[Start of Attachment]

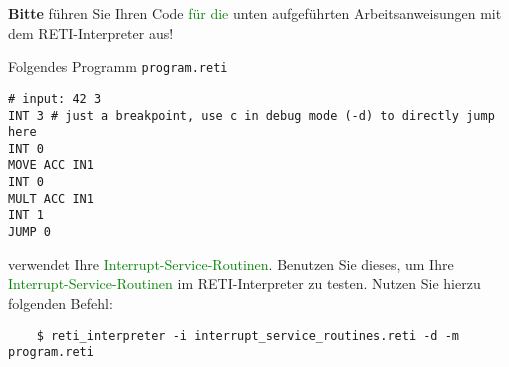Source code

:\documentclass{article}
\begin{document}
%



{\LARGE\bfseries\color{red}Bitte} führen Sie Ihren Code \textcolor{green}{für die} unten aufgeführten Arbeitsanweisungen mit dem RETI-Interpreter aus!

Folgendes Programm \texttt{program.reti}
\begin{verbatim}
# input: 42 3
INT 3 # just a breakpoint, use c in debug mode (-d) to directly jump here
INT 0
MOVE ACC IN1
INT 0
MULT ACC IN1
INT 1
JUMP 0
\end{verbatim} 
verwendet Ihre \textcolor{green}{Interrupt-Service-Routinen}. Benutzen Sie dieses, um Ihre \textcolor{green}{Interrupt-Service-Routinen} im RETI-Interpreter zu testen.
Nutzen Sie hierzu folgenden Befehl:
\begin{verbatim}
	$ reti_interpreter -i interrupt_service_routines.reti -d -m program.reti
\end{verbatim}

\end{document}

[End of Attachment]

From the first line to the last, return the material above exactly, apart from the pictures.

Source code

:\documentclass{article}
\begin{document}
%



{\LARGE\bfseries\color{red}Bitte} führen Sie Ihren Code \textcolor{green}{für die} unten aufgeführten Arbeitsanweisungen mit dem RETI-Interpreter aus!

Folgendes Programm \texttt{program.reti}
\begin{verbatim}
# input: 42 3
INT 3 # just a breakpoint, use c in debug mode (-d) to directly jump here
INT 0
MOVE ACC IN1
INT 0
MULT ACC IN1
INT 1
JUMP 0
\end{verbatim} 
verwendet Ihre \textcolor{green}{Interrupt-Service-Routinen}. Benutzen Sie dieses, um Ihre \textcolor{green}{Interrupt-Service-Routinen} im RETI-Interpreter zu testen.
Nutzen Sie hierzu folgenden Befehl:
\begin{verbatim}
	$ reti_interpreter -i interrupt_service_routines.reti -d -m program.reti
\end{verbatim}

\end{document}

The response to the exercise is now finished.